### SUPPLIED MATERIAL
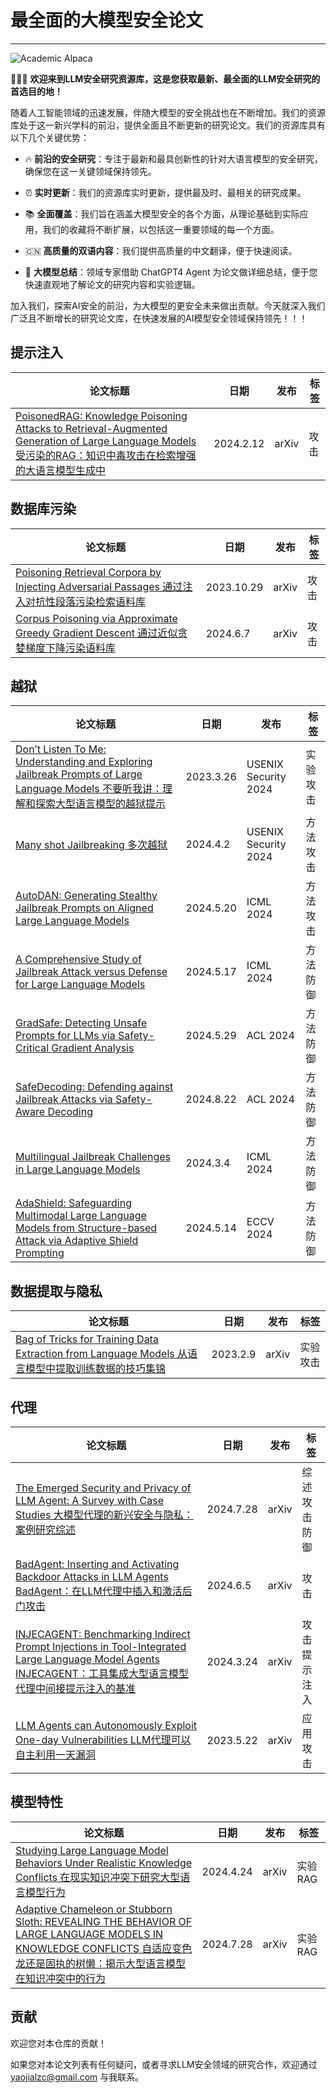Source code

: # 最全面的大模型安全论文

---

![Academic Alpaca](resources/DALL·E%202024-07-30%2015.10.44%20-%20An%20academic-looking%20alpaca%20wearing%20scholarly%20glasses%20and%20a%20graduation%20cap%2C%20with%20an%20intellectual%20and%20serious%20expression.%20The%20background%20should%20be%20a%20lib.webp)

🎉🎉🎉 **欢迎来到LLM安全研究资源库，这是您获取最新、最全面的LLM安全研究的首选目的地！**

随着人工智能领域的迅速发展，伴随大模型的安全挑战也在不断增加。我们的资源库处于这一新兴学科的前沿，提供全面且不断更新的研究论文。我们的资源库具有以下几个关键优势：

- 🔥 **前沿的安全研究**：专注于最新和最具创新性的针对大语言模型的安全研究，确保您在这一关键领域保持领先。

- ⏰️ **实时更新**：我们的资源库实时更新，提供最及时、最相关的研究成果。

- 📚️ **全面覆盖**：我们旨在涵盖大模型安全的各个方面，从理论基础到实际应用，我们的收藏将不断扩展，以包括这一重要领域的每一个方面。

- 🇨🇳 **高质量的双语内容**：我们提供高质量的中文翻译，便于快速阅读。

- 🌟 **大模型总结**：领域专家借助 ChatGPT4 Agent 为论文做详细总结，便于您快速直观地了解论文的研究内容和实验逻辑。

加入我们，探索AI安全的前沿，为大模型的更安全未来做出贡献。今天就深入我们广泛且不断增长的研究论文库，在快速发展的AI模型安全领域保持领先！！！

## 提示注入

| 论文标题 | 日期 | 发布 | 标签 |
|---------|-----|------|------|
| [PoisonedRAG: Knowledge Poisoning Attacks to Retrieval-Augmented Generation of Large Language Models  受污染的RAG：知识中毒攻击在检索增强的大语言模型生成中](paper_list/PoisonedRAG_Knowledge_Poisoning_Attacks_to_Retrieval-Augmented_Generation_of_Large_Language_Models.md) | 2024.2.12 | arXiv | 攻击 |

## 数据库污染
| 论文标题 | 日期 | 发布 | 标签 |
|---------|-----|------|------|
| [Poisoning Retrieval Corpora by Injecting Adversarial Passages 通过注入对抗性段落污染检索语料库](paper_list/Poisoning_Retrieval_Corpora_by_Injecting_Adversarial_Passages.md) | 2023.10.29 | arXiv | 攻击 |
| [Corpus Poisoning via Approximate Greedy Gradient Descent 通过近似贪婪梯度下降污染语料库](paper_list/Corpus_Poisoning_via_Approximate_Greedy_Gradient_Descent.md) | 2024.6.7 | arXiv | 攻击 |

## 越狱

| 论文标题 | 日期 | 发布 | 标签 |
|---------|-----|------|------|
| [Don’t Listen To Me: Understanding and Exploring Jailbreak Prompts of Large Language Models 不要听我讲：理解和探索大型语言模型的越狱提示](paper_list/Don't_Listen_To_Me:_Understanding_and_Exploring_Jailbreak_Prompts_of_Large_Language_Models.md) | 2023.3.26 | USENIX Security 2024 | 实验 攻击 |
| [Many shot Jailbreaking 多次越狱](paper_list/Many_shot_Jailbreaking.md) | 2024.4.2 | USENIX Security 2024 | 方法 攻击 |
|[AutoDAN: Generating Stealthy Jailbreak Prompts on Aligned Large Language Models](paper_list/AutoDAN_Generating_Stealthy_Jailbreak_Prompts_on_Aligned_Large_Language_Models.md)|2024.5.20|ICML 2024|方法 攻击|
|[A Comprehensive Study of Jailbreak Attack versus Defense for Large  Language Models](paper_list/A_Comprehensive_Study_of_Jailbreak_Attack_versus_Defense_for_Large_Language_Models.md)|2024.5.17|ICML 2024|方法 防御|
|[GradSafe: Detecting Unsafe Prompts for LLMs via Safety-Critical Gradient Analysis ](paper_list/GradSafe_Detecting_Unsafe_Prompts_for_LLMs_via_Safety_Critical_Gradient_Analysis.md)|2024.5.29|ACL 2024|方法 防御|
| [SafeDecoding: Defending against Jailbreak Attacks  via Safety-Aware Decoding](paper_list/SafeDecoding_Defending_against_Jailbreak_Attacks_via_Safety_Aware_Decoding.md) | 2024.8.22 | ACL 2024 | 方法 防御 |
| [Multilingual Jailbreak Challenges in Large Language Models](paper_list/Multilingua_Jailbreak_Challenges_in_Large_Language_Models.md) | 2024.3.4 | ICML 2024 | 方法 防御 |
| [AdaShield: Safeguarding Multimodal Large Language Models from Structure-based Attack via Adaptive Shield Prompting](paper_list/AdaShield_Safeguarding_Multimodal_Large_Language_Models_from_Structure_based_Attack_via_Adaptive_Shield_Prompting.md) | 2024.5.14 | ECCV 2024 | 方法 防御 |

## 数据提取与隐私

| 论文标题 | 日期 | 发布 | 标签 |
|---------|-----|------|------|
| [Bag of Tricks for Training Data Extraction from Language Models 从语言模型中提取训练数据的技巧集锦](paper_list/Bag_of_Tricks_for_Training_Data_Extraction_from_Language_Models.md) | 2023.2.9 | arXiv | 实验 攻击 |

## 代理

| 论文标题 | 日期 | 发布 | 标签 |
|---------|-----|------|------|
| [The Emerged Security and Privacy of LLM Agent: A Survey with Case Studies 大模型代理的新兴安全与隐私：案例研究综述](paper_list/The_Emerged_Security_and_Privacy_of_LLM_Agent_A_Survey_with_Case_Studies.md) | 2024.7.28 | arXiv | 综述 攻击 防御 |
| [BadAgent: Inserting and Activating Backdoor Attacks in LLM Agents BadAgent：在LLM代理中插入和激活后门攻击](paper_list/Bad_Agent_Inserting_and_Activating_Backdoor_Attacks_in_LLM_Agents.md) | 2024.6.5 | arXiv | 攻击 |
| [INJECAGENT: Benchmarking Indirect Prompt Injections in Tool-Integrated Large Language Model Agents INJECAGENT：工具集成大型语言模型代理中间接提示注入的基准](paper_list/INJECAGENT_Benchmarking_Indirect_Prompt_Injections_in_Tool-Integrated_Large_Language_Model_Agents.md) | 2024.3.24 | arXiv | 攻击 提示注入 |
| [LLM Agents can Autonomously Exploit One-day Vulnerabilities LLM代理可以自主利用一天漏洞](paper_list/LLM_Agents_can_Autonomously_Exploit_One-day_Vulnerabilities.md) | 2023.5.22 | arXiv | 应用 攻击 |

## 模型特性

| 论文标题 | 日期 | 发布 | 标签 |
|---------|-----|------|------|
| [Studying Large Language Model Behaviors Under Realistic Knowledge Conflicts 在现实知识冲突下研究大型语言模型行为](paper_list/Studying_Large_Language_Model_Behaviors_Under_Realistic_Knowledge_Conflicts.md) | 2024.4.24 | arXiv | 实验 RAG |
| [Adaptive Chameleon or Stubborn Sloth: REVEALING THE BEHAVIOR OF LARGE LANGUAGE MODELS IN KNOWLEDGE CONFLICTS 自适应变色龙还是固执的树懒：揭示大型语言模型在知识冲突中的行为](paper_list/Adaptive_Chameleon_or_Stubborn_Sloth_Revealing_the_Behavior_of_Large_Language_Models_in_Knowledge_Conflicts.md) | 2024.7.28 | arXiv | 实验 RAG |

## 贡献
欢迎您对本仓库的贡献！

如果您对本论文列表有任何疑问，或者寻求LLM安全领域的研究合作，欢迎通过 yaojialzc@gmail.com 与我联系。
######
Print all records word for word, no images.

Source code

: # 最全面的大模型安全论文

---

![Academic Alpaca](resources/DALL·E%202024-07-30%2015.10.44%20-%20An%20academic-looking%20alpaca%20wearing%20scholarly%20glasses%20and%20a%20graduation%20cap%2C%20with%20an%20intellectual%20and%20serious%20expression.%20The%20background%20should%20be%20a%20lib.webp)

🎉🎉🎉 **欢迎来到LLM安全研究资源库，这是您获取最新、最全面的LLM安全研究的首选目的地！**

随着人工智能领域的迅速发展，伴随大模型的安全挑战也在不断增加。我们的资源库处于这一新兴学科的前沿，提供全面且不断更新的研究论文。我们的资源库具有以下几个关键优势：

- 🔥 **前沿的安全研究**：专注于最新和最具创新性的针对大语言模型的安全研究，确保您在这一关键领域保持领先。

- ⏰️ **实时更新**：我们的资源库实时更新，提供最及时、最相关的研究成果。

- 📚️ **全面覆盖**：我们旨在涵盖大模型安全的各个方面，从理论基础到实际应用，我们的收藏将不断扩展，以包括这一重要领域的每一个方面。

- 🇨🇳 **高质量的双语内容**：我们提供高质量的中文翻译，便于快速阅读。

- 🌟 **大模型总结**：领域专家借助 ChatGPT4 Agent 为论文做详细总结，便于您快速直观地了解论文的研究内容和实验逻辑。

加入我们，探索AI安全的前沿，为大模型的更安全未来做出贡献。今天就深入我们广泛且不断增长的研究论文库，在快速发展的AI模型安全领域保持领先！！！

## 提示注入

| 论文标题 | 日期 | 发布 | 标签 |
|---------|-----|------|------|
| [PoisonedRAG: Knowledge Poisoning Attacks to Retrieval-Augmented Generation of Large Language Models  受污染的RAG：知识中毒攻击在检索增强的大语言模型生成中](paper_list/PoisonedRAG_Knowledge_Poisoning_Attacks_to_Retrieval-Augmented_Generation_of_Large_Language_Models.md) | 2024.2.12 | arXiv | 攻击 |

## 数据库污染
| 论文标题 | 日期 | 发布 | 标签 |
|---------|-----|------|------|
| [Poisoning Retrieval Corpora by Injecting Adversarial Passages 通过注入对抗性段落污染检索语料库](paper_list/Poisoning_Retrieval_Corpora_by_Injecting_Adversarial_Passages.md) | 2023.10.29 | arXiv | 攻击 |
| [Corpus Poisoning via Approximate Greedy Gradient Descent 通过近似贪婪梯度下降污染语料库](paper_list/Corpus_Poisoning_via_Approximate_Greedy_Gradient_Descent.md) | 2024.6.7 | arXiv | 攻击 |

## 越狱

| 论文标题 | 日期 | 发布 | 标签 |
|---------|-----|------|------|
| [Don’t Listen To Me: Understanding and Exploring Jailbreak Prompts of Large Language Models 不要听我讲：理解和探索大型语言模型的越狱提示](paper_list/Don't_Listen_To_Me:_Understanding_and_Exploring_Jailbreak_Prompts_of_Large_Language_Models.md) | 2023.3.26 | USENIX Security 2024 | 实验 攻击 |
| [Many shot Jailbreaking 多次越狱](paper_list/Many_shot_Jailbreaking.md) | 2024.4.2 | USENIX Security 2024 | 方法 攻击 |
|[AutoDAN: Generating Stealthy Jailbreak Prompts on Aligned Large Language Models](paper_list/AutoDAN_Generating_Stealthy_Jailbreak_Prompts_on_Aligned_Large_Language_Models.md)|2024.5.20|ICML 2024|方法 攻击|
|[A Comprehensive Study of Jailbreak Attack versus Defense for Large  Language Models](paper_list/A_Comprehensive_Study_of_Jailbreak_Attack_versus_Defense_for_Large_Language_Models.md)|2024.5.17|ICML 2024|方法 防御|
|[GradSafe: Detecting Unsafe Prompts for LLMs via Safety-Critical Gradient Analysis ](paper_list/GradSafe_Detecting_Unsafe_Prompts_for_LLMs_via_Safety_Critical_Gradient_Analysis.md)|2024.5.29|ACL 2024|方法 防御|
| [SafeDecoding: Defending against Jailbreak Attacks  via Safety-Aware Decoding](paper_list/SafeDecoding_Defending_against_Jailbreak_Attacks_via_Safety_Aware_Decoding.md) | 2024.8.22 | ACL 2024 | 方法 防御 |
| [Multilingual Jailbreak Challenges in Large Language Models](paper_list/Multilingua_Jailbreak_Challenges_in_Large_Language_Models.md) | 2024.3.4 | ICML 2024 | 方法 防御 |
| [AdaShield: Safeguarding Multimodal Large Language Models from Structure-based Attack via Adaptive Shield Prompting](paper_list/AdaShield_Safeguarding_Multimodal_Large_Language_Models_from_Structure_based_Attack_via_Adaptive_Shield_Prompting.md) | 2024.5.14 | ECCV 2024 | 方法 防御 |

## 数据提取与隐私

| 论文标题 | 日期 | 发布 | 标签 |
|---------|-----|------|------|
| [Bag of Tricks for Training Data Extraction from Language Models 从语言模型中提取训练数据的技巧集锦](paper_list/Bag_of_Tricks_for_Training_Data_Extraction_from_Language_Models.md) | 2023.2.9 | arXiv | 实验 攻击 |

## 代理

| 论文标题 | 日期 | 发布 | 标签 |
|---------|-----|------|------|
| [The Emerged Security and Privacy of LLM Agent: A Survey with Case Studies 大模型代理的新兴安全与隐私：案例研究综述](paper_list/The_Emerged_Security_and_Privacy_of_LLM_Agent_A_Survey_with_Case_Studies.md) | 2024.7.28 | arXiv | 综述 攻击 防御 |
| [BadAgent: Inserting and Activating Backdoor Attacks in LLM Agents BadAgent：在LLM代理中插入和激活后门攻击](paper_list/Bad_Agent_Inserting_and_Activating_Backdoor_Attacks_in_LLM_Agents.md) | 2024.6.5 | arXiv | 攻击 |
| [INJECAGENT: Benchmarking Indirect Prompt Injections in Tool-Integrated Large Language Model Agents INJECAGENT：工具集成大型语言模型代理中间接提示注入的基准](paper_list/INJECAGENT_Benchmarking_Indirect_Prompt_Injections_in_Tool-Integrated_Large_Language_Model_Agents.md) | 2024.3.24 | arXiv | 攻击 提示注入 |
| [LLM Agents can Autonomously Exploit One-day Vulnerabilities LLM代理可以自主利用一天漏洞](paper_list/LLM_Agents_can_Autonomously_Exploit_One-day_Vulnerabilities.md) | 2023.5.22 | arXiv | 应用 攻击 |

## 模型特性

| 论文标题 | 日期 | 发布 | 标签 |
|---------|-----|------|------|
| [Studying Large Language Model Behaviors Under Realistic Knowledge Conflicts 在现实知识冲突下研究大型语言模型行为](paper_list/Studying_Large_Language_Model_Behaviors_Under_Realistic_Knowledge_Conflicts.md) | 2024.4.24 | arXiv | 实验 RAG |
| [Adaptive Chameleon or Stubborn Sloth: REVEALING THE BEHAVIOR OF LARGE LANGUAGE MODELS IN KNOWLEDGE CONFLICTS 自适应变色龙还是固执的树懒：揭示大型语言模型在知识冲突中的行为](paper_list/Adaptive_Chameleon_or_Stubborn_Sloth_Revealing_the_Behavior_of_Large_Language_Models_in_Knowledge_Conflicts.md) | 2024.7.28 | arXiv | 实验 RAG |

## 贡献
欢迎您对本仓库的贡献！

如果您对本论文列表有任何疑问，或者寻求LLM安全领域的研究合作，欢迎通过 yaojialzc@gmail.com 与我联系。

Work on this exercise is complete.